WhereScape

WhereScape’s data warehouse automation software solves one of IT’s biggest problems: How do I build a data warehouse with efficiency, reduced risk, and long-term profitability?

Using automation, templates, and built-in intelligence, WhereScape increases architect and developer productivity, provides scalability with standards, and allows you to take control of your own data while fostering collaboration between IT and the business.

With comprehensive technical support spanning virtually every source, destination, and design methodology, WhereScape helps you design, develop, deploy, and operate your Data Vault (or any other data architecture) quickly and easily.

Build Raw Vault, Business Vault, and Star Schema in minutes and enjoy performance and quality improvements by reducing hand-offs, tool switching, and other pitfalls of handwritten or semi-automated development.

When a self-referencing relationship exists in one table, then a hierarchical link can be used to maintain the relationship. Hierarchical links are defined as entities within WhereScape 3D and their business keys tagged as type, Link Business Key. Naming standards are applied (e.g. tablename_hl) to differentiate from other link types.

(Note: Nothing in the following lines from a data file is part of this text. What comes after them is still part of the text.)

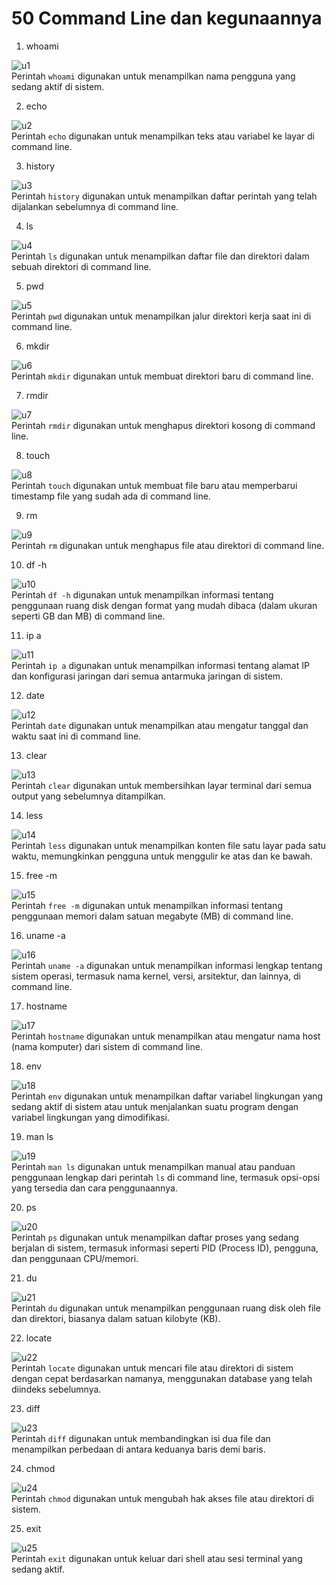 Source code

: <h1> 50 Command Line dan kegunaannya </h1>

1. whoami

![u1](https://github.com/user-attachments/assets/698eb1c9-67eb-4d6a-910e-5646d23eaa53) <br/>
Perintah `whoami` digunakan untuk menampilkan nama pengguna yang sedang aktif di sistem.

2. echo

![u2](https://github.com/user-attachments/assets/d17db7ce-8045-4d85-b924-db21c32e213b) <br/>
Perintah `echo` digunakan untuk menampilkan teks atau variabel ke layar di command line.

3. history

![u3](https://github.com/user-attachments/assets/416aaf2d-401d-4418-afe2-2dc407084691) <br/>
Perintah `history` digunakan untuk menampilkan daftar perintah yang telah dijalankan sebelumnya di command line.

4. ls

![u4](https://github.com/user-attachments/assets/2c4232b0-6b88-4242-b344-653ceeac2e89) <br/>
Perintah `ls` digunakan untuk menampilkan daftar file dan direktori dalam sebuah direktori di command line.

5. pwd

![u5](https://github.com/user-attachments/assets/d18e7052-1e43-4329-9cd5-5a95eb71d4bf) <br/>
Perintah `pwd` digunakan untuk menampilkan jalur direktori kerja saat ini di command line.

6. mkdir

![u6](https://github.com/user-attachments/assets/d9bc8815-1b40-4503-b48f-336eb549fdfa) <br/>
Perintah `mkdir` digunakan untuk membuat direktori baru di command line.

7. rmdir

![u7](https://github.com/user-attachments/assets/c1d453ee-f465-4ef9-8730-0ec0959dfd7b) <br/>
Perintah `rmdir` digunakan untuk menghapus direktori kosong di command line.

8. touch

![u8](https://github.com/user-attachments/assets/d0198990-3a7e-42c8-83ac-ea0a6872e022) <br/>
Perintah `touch` digunakan untuk membuat file baru atau memperbarui timestamp file yang sudah ada di command line.

9. rm

![u9](https://github.com/user-attachments/assets/6d9a3592-d085-471a-b792-96dab70783a9) <br/>
Perintah `rm` digunakan untuk menghapus file atau direktori di command line.

10. df -h

![u10](https://github.com/user-attachments/assets/b354ff0e-5b21-453c-b685-ac78c9bbcd75) <br/>
Perintah `df -h` digunakan untuk menampilkan informasi tentang penggunaan ruang disk dengan format yang mudah dibaca (dalam ukuran seperti GB dan MB) di command line.

11. ip a

![u11](https://github.com/user-attachments/assets/eb76b00b-94c8-4449-a4b3-3d5b1b1981d2) <br/>
Perintah `ip a` digunakan untuk menampilkan informasi tentang alamat IP dan konfigurasi jaringan dari semua antarmuka jaringan di sistem.

12. date

![u12](https://github.com/user-attachments/assets/e3a71940-545d-466e-b46b-e3fea37cbe2f) <br/>
Perintah `date` digunakan untuk menampilkan atau mengatur tanggal dan waktu saat ini di command line.

13. clear

![u13](https://github.com/user-attachments/assets/0343573e-d8d8-444c-b128-96e5143c2e84) <br/>
Perintah `clear` digunakan untuk membersihkan layar terminal dari semua output yang sebelumnya ditampilkan.

14. less

![u14](https://github.com/user-attachments/assets/eef06ad3-c0df-48dc-97e4-c99fb230cfd4) <br/>
Perintah `less` digunakan untuk menampilkan konten file satu layar pada satu waktu, memungkinkan pengguna untuk menggulir ke atas dan ke bawah.

15. free -m

![u15](https://github.com/user-attachments/assets/45596600-bdf0-4c74-bcb8-7a6aa20744d1) <br/>
Perintah `free -m` digunakan untuk menampilkan informasi tentang penggunaan memori dalam satuan megabyte (MB) di command line.

16. uname -a

![u16](https://github.com/user-attachments/assets/d9ab6814-8bfc-4717-8516-7a069548628a) <br/>
Perintah `uname -a` digunakan untuk menampilkan informasi lengkap tentang sistem operasi, termasuk nama kernel, versi, arsitektur, dan lainnya, di command line.

17. hostname

![u17](https://github.com/user-attachments/assets/74238dff-8f5e-4cad-989c-258b5442da0a) <br/>
Perintah `hostname` digunakan untuk menampilkan atau mengatur nama host (nama komputer) dari sistem di command line.

18. env

![u18](https://github.com/user-attachments/assets/8f0d5831-10bd-4bea-856a-65029c5cc87d) <br/>
Perintah `env` digunakan untuk menampilkan daftar variabel lingkungan yang sedang aktif di sistem atau untuk menjalankan suatu program dengan variabel lingkungan yang dimodifikasi.

19. man ls

![u19](https://github.com/user-attachments/assets/c550dacf-f10e-4d8f-830f-d730d1fc9e22) <br/>
Perintah `man ls` digunakan untuk menampilkan manual atau panduan penggunaan lengkap dari perintah `ls` di command line, termasuk opsi-opsi yang tersedia dan cara penggunaannya.

20. ps

![u20](https://github.com/user-attachments/assets/3fe88953-c2a9-4ee0-8d75-d853bfe7faae) <br/>
Perintah `ps` digunakan untuk menampilkan daftar proses yang sedang berjalan di sistem, termasuk informasi seperti PID (Process ID), pengguna, dan penggunaan CPU/memori.

21. du

![u21](https://github.com/user-attachments/assets/c0234b39-9204-4d6e-b16e-67002064f0c9) <br/>
Perintah `du` digunakan untuk menampilkan penggunaan ruang disk oleh file dan direktori, biasanya dalam satuan kilobyte (KB).

22. locate

![u22](https://github.com/user-attachments/assets/b5ff8348-ae4a-484f-91d0-12536bd07404) <br/>
Perintah `locate` digunakan untuk mencari file atau direktori di sistem dengan cepat berdasarkan namanya, menggunakan database yang telah diindeks sebelumnya.

23. diff

![u23](https://github.com/user-attachments/assets/cc3d97fb-a818-44a9-a027-b84f27356cf3) <br/>
Perintah `diff` digunakan untuk membandingkan isi dua file dan menampilkan perbedaan di antara keduanya baris demi baris.

24. chmod

![u24](https://github.com/user-attachments/assets/7d976063-8926-4f53-88ac-68bf6c5c27e3) <br/>
Perintah `chmod` digunakan untuk mengubah hak akses file atau direktori di sistem.

25. exit

![u25](https://github.com/user-attachments/assets/50dc0adc-5116-4b12-91d8-c7796e27e4bb) <br/>
Perintah `exit` digunakan untuk keluar dari shell atau sesi terminal yang sedang aktif.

The ingestion mechanism is the same as any normal link.

Hierarchies can be resolved or navigated within downstream objects, such as the information mart, built in WhereScape RED.

WhereScape – 01 – Hierarchical Links

There are multiple options to handle this.

Option #1 as a multi-active satellite by setting the PK column “von” as a Multi-Active Key and a Multi-Active attribute. The rest of the attributes are defined as Multi-Active attributes too. A multi-active satellite with the suffix _ma will be generated.

Option #2: LivingAddress as Hub with Business keys of both primary keys (KundeId and Von) and generating a link and satellite. No link satellite necessary.

WhereScape – 02 – Multi-active satellite

The relationship between the Customer and the AssociationPartner is defined by the foreign key (FK) relationship. The AssociationPartner FK can change and be Null, valid or invalid. The KundeID is set as the Driving Key. To maintain the history and effectiveness of the relationship an effectivity satellite is added to the link. Satellite suffix: _effectivity

WhereScape – 03 – Validity in Relationships

When a table such as the Delivery Service table does not have its own primary key but holds keys of several other related tables, WhereScape can generate a non-historized link. The foreign keys are tagged as type, Link Business Key. Non-descriptive attributes, such as PosID, that are not part of the business key, can be tagged as type, Link Dependent Attribute, and WhereScape will add them to the Link table as a dependent child. Descriptive attributes can be tagged as type, Satellite Transaction, and will be implemented in a Satellite.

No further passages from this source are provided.